Bisnis.com, JAKARTA — Harga minyak mentah global diprediksi akan melonjak sebesar US$3 hingga US$5 per barel ketika perdagangan dibuka kembali pekan ini menyusul serangan militer Amerika Serikat terhadap Iran akhir pekan lalu. 

Meski demikian, kenaikan tajam diprediksi baru akan terjadi jika Iran melakukan aksi balasan besar-besaran yang mengganggu pasokan minyak global.

Kepala Analisis Geopolitik di Rystad Energy dan mantan pejabat OPEC Jorge Leon menyebut, lonjakan harga minyak sangat mungkin terjadi.

“Bahkan tanpa aksi balasan langsung, pasar kemungkinan akan memasukkan premi risiko geopolitik yang lebih tinggi ke dalam harga minyak," ujarnya dikutip dari Reuters, Senin (23/6/2025).

Analis SEB Ole Hvalbye menyebut patokan minyak global Brent bisa naik US$3 hingga US$5 per barel saat pasar dibuka.

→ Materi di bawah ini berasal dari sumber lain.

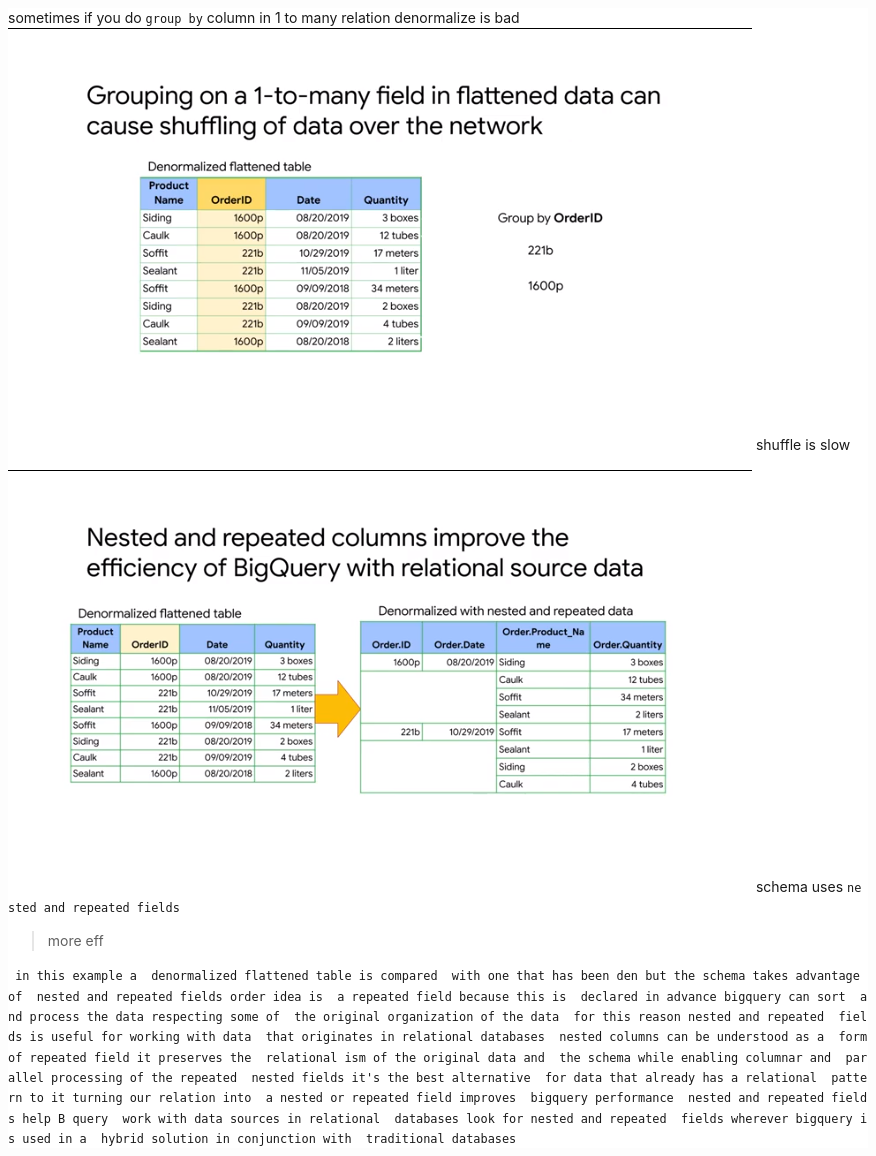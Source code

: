 sometimes if you do `group by` column in 1 to many relation denormalize is bad
![](2020-11-04-15-15-35.png)
shuffle is slow 

![](2020-11-04-15-16-15.png)
schema uses `nested and repeated fields`
> more eff
```
 in this example a  denormalized flattened table is compared  with one that has been den but the schema takes advantage of  nested and repeated fields order idea is  a repeated field because this is  declared in advance bigquery can sort  and process the data respecting some of  the original organization of the data  for this reason nested and repeated  fields is useful for working with data  that originates in relational databases  nested columns can be understood as a  form of repeated field it preserves the  relational ism of the original data and  the schema while enabling columnar and  parallel processing of the repeated  nested fields it's the best alternative  for data that already has a relational  pattern to it turning our relation into  a nested or repeated field improves  bigquery performance  nested and repeated fields help B query  work with data sources in relational  databases look for nested and repeated  fields wherever bigquery is used in a  hybrid solution in conjunction with  traditional databases
 ```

Pada penutupan perdagangan Jumat lalu, Brent tercatat di level US$77,01 per barel, sementara West Texas Intermediate (WTI) berada di US$73,84.

Analis Saxo Bank, Ole Hansen, memperkirakan minyak mentah dapat dibuka US$4 hingga US$5 lebih tinggi, dengan potensi aksi ambil untung dari pelaku pasar yang sebelumnya membuka posisi beli.

Pada Jumat pekan lalu, harga minyak sempat melemah setelah AS menjatuhkan sanksi baru terhadap entitas yang berkaitan dengan Iran, termasuk dua perusahaan yang berbasis di Hong Kong, serta sanksi terkait kontra-terorisme, menurut pemberitahuan di situs Departemen Keuangan AS.

Sejak konflik dimulai pada 13 Juni 2025, harga Brent tercatat sudah naik 11%, sedangkan WTI menguat sekitar 10%. Ketegangan bermula saat Israel menggempur fasilitas nuklir Iran dan Iran merespons dengan meluncurkan rudal ke sejumlah bangunan di Tel Aviv.

Namun, hingga kini, ketersediaan pasokan yang stabil dan kapasitas produksi cadangan dari anggota OPEC lainnya masih membatasi lonjakan harga minyak lebih lanjut. Analis UBS, Giovanni Staunovo, menilai premi risiko biasanya akan menyusut jika tidak terjadi gangguan pasokan.

"Arah harga minyak selanjutnya akan sangat bergantung pada apakah terjadi gangguan pasokan—yang kemungkinan besar mendorong harga lebih tinggi—atau justru ada deeskalasi konflik yang menurunkan premi risiko," kata Staunovo.

Presiden AS Donald Trump menyatakan bahwa pihaknya telah meluluhlantakkan situs nuklir utama milik Iran dalam serangan yang dilakukan semalam. Langkah ini menjadi bentuk eskalasi terbaru dari konflik di Timur Tengah, dengan AS bergabung dalam serangan militer Israel, sementara Teheran bersumpah untuk membela diri. Iran merupakan produsen minyak mentah terbesar ketiga di OPEC.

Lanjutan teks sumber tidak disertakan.